(anonymous guest) (logged out)

Copyright (C) by the contributors. Some rights reserved, license BY-SA.

Sponsored by the Wiki Symposium and the Nuveon GmbH.

 
This is version . It is not the current version, and thus it cannot be edited.
[Back to current version]   [Restore this version]

"treat line breaks as whitespace - precedent, good for Hebrew" -- How is that? I run a Hebrew wiki and we treat line break as <br>. --Yonat

Why linebreaks are evil? #

I've been meaning to pick this subject for a long time, but I don't want to present my arguments in wrong way, or to miss any important argument. So I was preparing for this carefully. This is going to be a rant against converting newlines to <br>, as you can easily guess. Ok, lets begin.

Target audience #

The justification of the current handling of newlines I've heard goes something like this: "this is intuitive, people coming to wikis from MS Word or blogging software will expect it".

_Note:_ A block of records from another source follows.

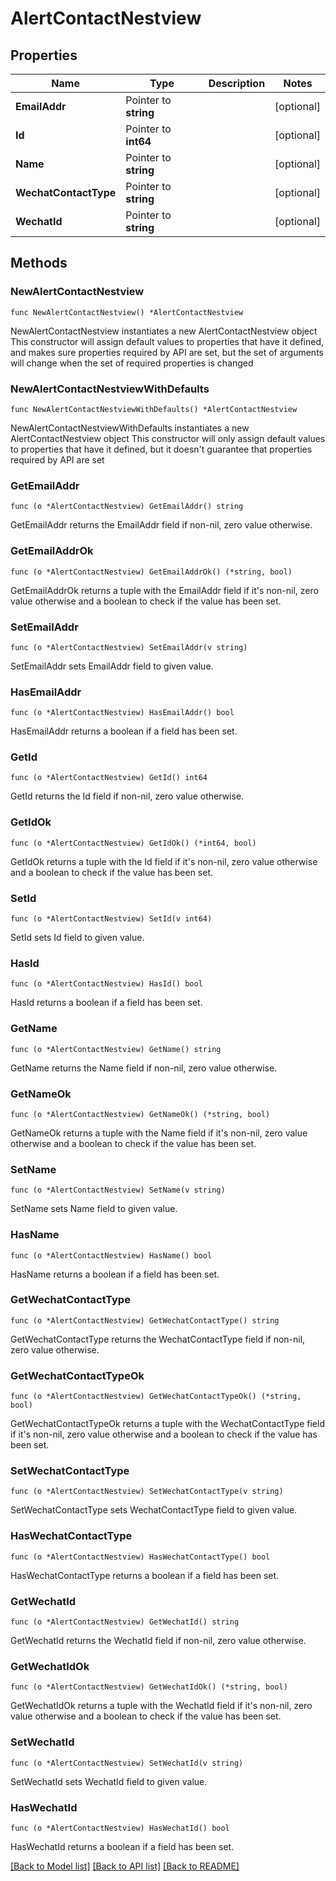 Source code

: # AlertContactNestview

## Properties

Name | Type | Description | Notes
------------ | ------------- | ------------- | -------------
**EmailAddr** | Pointer to **string** |  | [optional] 
**Id** | Pointer to **int64** |  | [optional] 
**Name** | Pointer to **string** |  | [optional] 
**WechatContactType** | Pointer to **string** |  | [optional] 
**WechatId** | Pointer to **string** |  | [optional] 

## Methods

### NewAlertContactNestview

`func NewAlertContactNestview() *AlertContactNestview`

NewAlertContactNestview instantiates a new AlertContactNestview object
This constructor will assign default values to properties that have it defined,
and makes sure properties required by API are set, but the set of arguments
will change when the set of required properties is changed

### NewAlertContactNestviewWithDefaults

`func NewAlertContactNestviewWithDefaults() *AlertContactNestview`

NewAlertContactNestviewWithDefaults instantiates a new AlertContactNestview object
This constructor will only assign default values to properties that have it defined,
but it doesn't guarantee that properties required by API are set

### GetEmailAddr

`func (o *AlertContactNestview) GetEmailAddr() string`

GetEmailAddr returns the EmailAddr field if non-nil, zero value otherwise.

### GetEmailAddrOk

`func (o *AlertContactNestview) GetEmailAddrOk() (*string, bool)`

GetEmailAddrOk returns a tuple with the EmailAddr field if it's non-nil, zero value otherwise
and a boolean to check if the value has been set.

### SetEmailAddr

`func (o *AlertContactNestview) SetEmailAddr(v string)`

SetEmailAddr sets EmailAddr field to given value.

### HasEmailAddr

`func (o *AlertContactNestview) HasEmailAddr() bool`

HasEmailAddr returns a boolean if a field has been set.

### GetId

`func (o *AlertContactNestview) GetId() int64`

GetId returns the Id field if non-nil, zero value otherwise.

### GetIdOk

`func (o *AlertContactNestview) GetIdOk() (*int64, bool)`

GetIdOk returns a tuple with the Id field if it's non-nil, zero value otherwise
and a boolean to check if the value has been set.

### SetId

`func (o *AlertContactNestview) SetId(v int64)`

SetId sets Id field to given value.

### HasId

`func (o *AlertContactNestview) HasId() bool`

HasId returns a boolean if a field has been set.

### GetName

`func (o *AlertContactNestview) GetName() string`

GetName returns the Name field if non-nil, zero value otherwise.

### GetNameOk

`func (o *AlertContactNestview) GetNameOk() (*string, bool)`

GetNameOk returns a tuple with the Name field if it's non-nil, zero value otherwise
and a boolean to check if the value has been set.

### SetName

`func (o *AlertContactNestview) SetName(v string)`

SetName sets Name field to given value.

### HasName

`func (o *AlertContactNestview) HasName() bool`

HasName returns a boolean if a field has been set.

### GetWechatContactType

`func (o *AlertContactNestview) GetWechatContactType() string`

GetWechatContactType returns the WechatContactType field if non-nil, zero value otherwise.

### GetWechatContactTypeOk

`func (o *AlertContactNestview) GetWechatContactTypeOk() (*string, bool)`

GetWechatContactTypeOk returns a tuple with the WechatContactType field if it's non-nil, zero value otherwise
and a boolean to check if the value has been set.

### SetWechatContactType

`func (o *AlertContactNestview) SetWechatContactType(v string)`

SetWechatContactType sets WechatContactType field to given value.

### HasWechatContactType

`func (o *AlertContactNestview) HasWechatContactType() bool`

HasWechatContactType returns a boolean if a field has been set.

### GetWechatId

`func (o *AlertContactNestview) GetWechatId() string`

GetWechatId returns the WechatId field if non-nil, zero value otherwise.

### GetWechatIdOk

`func (o *AlertContactNestview) GetWechatIdOk() (*string, bool)`

GetWechatIdOk returns a tuple with the WechatId field if it's non-nil, zero value otherwise
and a boolean to check if the value has been set.

### SetWechatId

`func (o *AlertContactNestview) SetWechatId(v string)`

SetWechatId sets WechatId field to given value.

### HasWechatId

`func (o *AlertContactNestview) HasWechatId() bool`

HasWechatId returns a boolean if a field has been set.


[[Back to Model list]](../README.md#documentation-for-models) [[Back to API list]](../README.md#documentation-for-api-endpoints) [[Back to README]](../README.md)


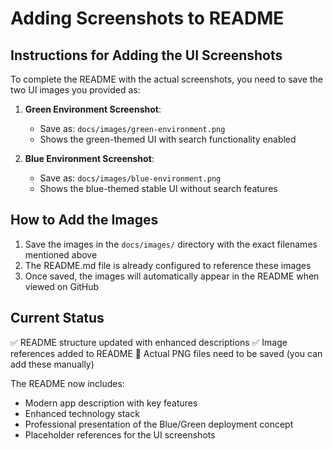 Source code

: # Adding Screenshots to README

## Instructions for Adding the UI Screenshots

To complete the README with the actual screenshots, you need to save the two UI images you provided as:

1. **Green Environment Screenshot**: 
   - Save as: `docs/images/green-environment.png`
   - Shows the green-themed UI with search functionality enabled

2. **Blue Environment Screenshot**:
   - Save as: `docs/images/blue-environment.png` 
   - Shows the blue-themed stable UI without search features

## How to Add the Images

1. Save the images in the `docs/images/` directory with the exact filenames mentioned above
2. The README.md file is already configured to reference these images
3. Once saved, the images will automatically appear in the README when viewed on GitHub

## Current Status

✅ README structure updated with enhanced descriptions
✅ Image references added to README 
🔲 Actual PNG files need to be saved (you can add these manually)

The README now includes:
- Modern app description with key features
- Enhanced technology stack
- Professional presentation of the Blue/Green deployment concept
- Placeholder references for the UI screenshots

So new wiki users will be happy to have this feature in Creole, as it means less new things for them, right?

In the meantime, people who already use wikis, will stumble on it and find it awkward at least as much as me. And it's not just some time until they get used to it -- because it's not a "standard" they can get used to. 99% of wikis that don't use Creole handle newlines as spaces. Many web forums, message boards, less advanced blogging software handle newlines like that too -- simply because that's how HTML does it, and because it's easy to translate such text directly into HTML. Practically all proffessional or half-professional typesetting languages treat single newlines the same as space -- from HTML, through PostScript and Rich Text Format, up to LaTeX and TeX. Single newline has no meaning other than simple space. And, byt the way, the same goes for handling multiple spaces as a single one (although RTF is different in this regard).

This means, that while new users are happily typing their text the way they think it should work, the experienced users need to maintain this "split personality", remembering where they can use enter, and where they can't, because it will produce invalid layout (mind you, there are literally 2 or 3 cases when a newline is actually considered correct and needed in typesetting).

Now, the oldies will eventually die off, we need to look with hope at the new generation of blogg^H^H^H^H^Hwikizens. But even they, as they will discover more advanced software, will have to maintain the "shizm" between how the newlines are handled. And it's in an especially sensitive, "transition" time, when a small obstacle like that can make them give up and forever stay in the newbie world of MS Word and blogs, locked out from proffessional software and non-Creole wikis.

Usability experts know of a thing called "myth of experienced user" -- a trap that interface designers often fall for, by designing two intrefaces, one for newbies and one for experienced users -- thinking that when a newbie will become experienced, they can switch to the more powerful but also more complicated interface. But this never happens, and users are locked forever in the "newbie" interface, just because they don't become more experienced with the more powerful one by using the less complicated one.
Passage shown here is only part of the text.